» DIRECTIONS
Could you set down exactly the lines of the data below, starting at the one that holds "This function when" and ending at the one that holds "#### OCI Permissions", both included, and only those?

Data extracted from a collection:
>>

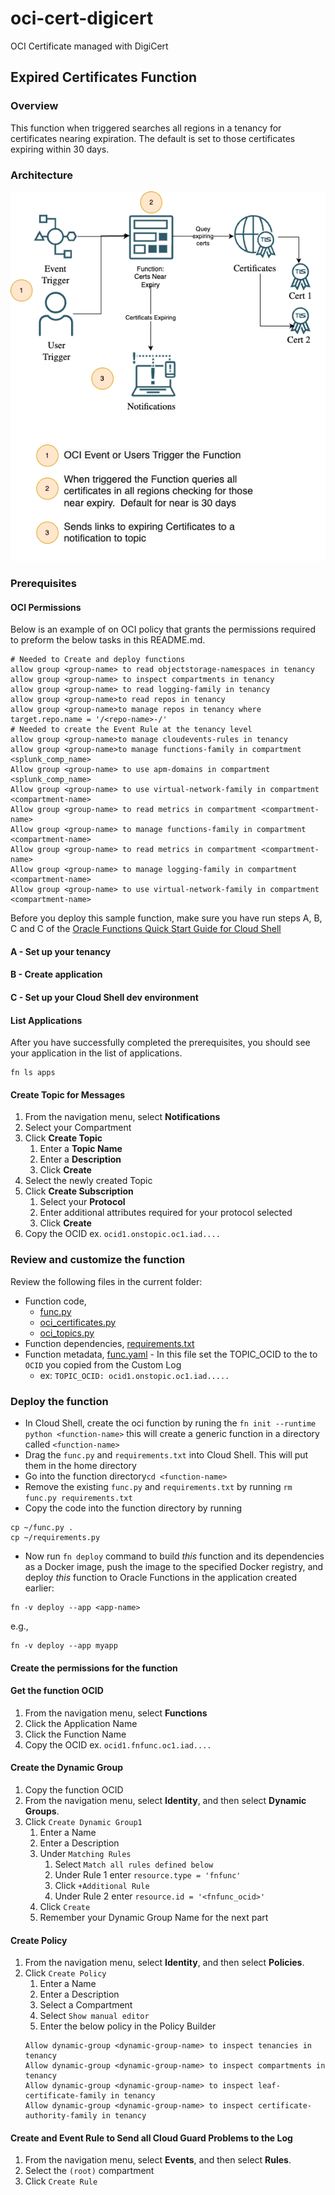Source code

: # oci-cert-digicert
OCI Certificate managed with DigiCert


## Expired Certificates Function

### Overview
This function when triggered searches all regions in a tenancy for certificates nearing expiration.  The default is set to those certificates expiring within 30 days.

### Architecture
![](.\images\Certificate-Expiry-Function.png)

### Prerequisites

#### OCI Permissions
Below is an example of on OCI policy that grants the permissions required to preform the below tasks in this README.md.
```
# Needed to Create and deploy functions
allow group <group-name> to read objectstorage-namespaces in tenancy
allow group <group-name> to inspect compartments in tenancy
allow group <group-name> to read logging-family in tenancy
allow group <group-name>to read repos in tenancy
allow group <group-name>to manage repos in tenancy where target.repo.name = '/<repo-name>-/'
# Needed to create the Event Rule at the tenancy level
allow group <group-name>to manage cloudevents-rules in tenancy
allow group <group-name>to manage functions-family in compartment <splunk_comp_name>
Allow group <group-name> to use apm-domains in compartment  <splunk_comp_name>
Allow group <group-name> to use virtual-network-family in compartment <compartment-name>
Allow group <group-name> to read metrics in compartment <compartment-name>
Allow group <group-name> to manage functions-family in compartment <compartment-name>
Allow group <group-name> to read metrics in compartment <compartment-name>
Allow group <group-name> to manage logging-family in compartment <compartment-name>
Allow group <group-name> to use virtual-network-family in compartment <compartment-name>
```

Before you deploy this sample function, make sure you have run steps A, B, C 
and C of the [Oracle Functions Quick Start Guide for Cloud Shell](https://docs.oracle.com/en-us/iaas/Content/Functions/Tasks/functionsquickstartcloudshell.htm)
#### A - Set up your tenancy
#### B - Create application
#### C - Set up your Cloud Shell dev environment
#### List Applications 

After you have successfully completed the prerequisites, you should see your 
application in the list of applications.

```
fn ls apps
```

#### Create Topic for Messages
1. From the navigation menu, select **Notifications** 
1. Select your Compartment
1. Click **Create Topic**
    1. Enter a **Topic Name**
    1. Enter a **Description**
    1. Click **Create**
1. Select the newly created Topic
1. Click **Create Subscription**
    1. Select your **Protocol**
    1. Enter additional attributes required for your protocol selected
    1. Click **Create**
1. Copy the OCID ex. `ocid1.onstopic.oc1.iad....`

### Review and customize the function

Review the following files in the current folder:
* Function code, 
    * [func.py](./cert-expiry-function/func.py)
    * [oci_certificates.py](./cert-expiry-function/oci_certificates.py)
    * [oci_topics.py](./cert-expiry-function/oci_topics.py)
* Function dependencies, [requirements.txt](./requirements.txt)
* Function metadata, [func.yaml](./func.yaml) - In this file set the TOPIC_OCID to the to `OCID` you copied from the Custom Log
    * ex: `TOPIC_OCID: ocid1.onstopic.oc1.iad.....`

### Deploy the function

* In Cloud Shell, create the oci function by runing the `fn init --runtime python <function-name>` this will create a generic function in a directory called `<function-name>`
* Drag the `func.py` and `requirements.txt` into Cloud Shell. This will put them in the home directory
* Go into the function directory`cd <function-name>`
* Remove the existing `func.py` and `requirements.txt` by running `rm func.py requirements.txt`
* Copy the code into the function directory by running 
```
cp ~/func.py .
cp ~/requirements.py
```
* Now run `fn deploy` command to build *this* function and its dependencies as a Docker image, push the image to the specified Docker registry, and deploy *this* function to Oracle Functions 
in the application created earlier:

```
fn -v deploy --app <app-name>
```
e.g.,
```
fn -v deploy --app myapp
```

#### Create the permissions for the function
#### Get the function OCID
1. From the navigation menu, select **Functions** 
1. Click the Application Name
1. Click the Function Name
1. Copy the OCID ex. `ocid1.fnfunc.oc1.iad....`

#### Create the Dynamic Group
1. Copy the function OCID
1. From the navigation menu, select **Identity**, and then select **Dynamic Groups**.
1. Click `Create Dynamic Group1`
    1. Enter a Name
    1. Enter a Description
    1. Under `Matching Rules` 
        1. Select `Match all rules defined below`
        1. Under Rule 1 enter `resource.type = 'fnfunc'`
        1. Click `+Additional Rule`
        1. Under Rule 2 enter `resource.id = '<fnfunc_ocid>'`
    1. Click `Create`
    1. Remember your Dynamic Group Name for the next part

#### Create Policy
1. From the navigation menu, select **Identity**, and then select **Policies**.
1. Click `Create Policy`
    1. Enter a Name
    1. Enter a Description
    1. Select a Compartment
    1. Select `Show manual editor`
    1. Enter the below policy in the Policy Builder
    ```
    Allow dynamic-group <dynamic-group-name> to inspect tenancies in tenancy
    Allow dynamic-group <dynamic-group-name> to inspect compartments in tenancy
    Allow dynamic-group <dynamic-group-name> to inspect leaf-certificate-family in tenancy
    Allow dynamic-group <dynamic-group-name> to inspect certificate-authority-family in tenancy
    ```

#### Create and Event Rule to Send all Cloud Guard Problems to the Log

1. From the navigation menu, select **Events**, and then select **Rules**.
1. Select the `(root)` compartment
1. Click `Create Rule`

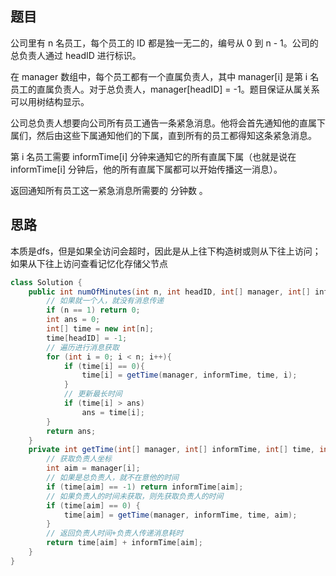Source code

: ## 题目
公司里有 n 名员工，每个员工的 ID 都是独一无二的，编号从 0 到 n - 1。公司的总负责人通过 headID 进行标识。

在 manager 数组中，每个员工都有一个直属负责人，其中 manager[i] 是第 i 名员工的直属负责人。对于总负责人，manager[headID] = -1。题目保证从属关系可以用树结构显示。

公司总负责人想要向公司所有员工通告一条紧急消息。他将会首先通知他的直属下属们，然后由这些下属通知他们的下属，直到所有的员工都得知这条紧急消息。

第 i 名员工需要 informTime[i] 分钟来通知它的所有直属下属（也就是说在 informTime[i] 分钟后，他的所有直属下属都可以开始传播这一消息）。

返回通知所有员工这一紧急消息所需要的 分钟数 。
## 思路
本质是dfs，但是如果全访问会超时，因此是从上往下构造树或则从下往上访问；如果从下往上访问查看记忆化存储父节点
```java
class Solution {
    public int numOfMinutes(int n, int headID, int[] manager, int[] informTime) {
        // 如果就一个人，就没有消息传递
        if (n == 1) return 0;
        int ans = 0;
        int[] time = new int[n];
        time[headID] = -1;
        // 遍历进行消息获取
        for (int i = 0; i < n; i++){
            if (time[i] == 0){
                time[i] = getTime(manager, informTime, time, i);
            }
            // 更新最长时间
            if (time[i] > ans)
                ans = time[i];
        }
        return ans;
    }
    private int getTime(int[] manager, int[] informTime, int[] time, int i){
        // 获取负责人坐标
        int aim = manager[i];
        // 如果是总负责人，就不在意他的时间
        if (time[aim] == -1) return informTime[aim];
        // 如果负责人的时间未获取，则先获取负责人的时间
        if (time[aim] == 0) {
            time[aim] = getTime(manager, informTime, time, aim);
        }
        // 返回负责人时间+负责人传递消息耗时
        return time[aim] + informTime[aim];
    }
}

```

<<

» RESULT OF THIS TASK
This function when triggered searches all regions in a tenancy for certificates nearing expiration.  The default is set to those certificates expiring within 30 days.

### Architecture
![](.\images\Certificate-Expiry-Function.png)

### Prerequisites

#### OCI Permissions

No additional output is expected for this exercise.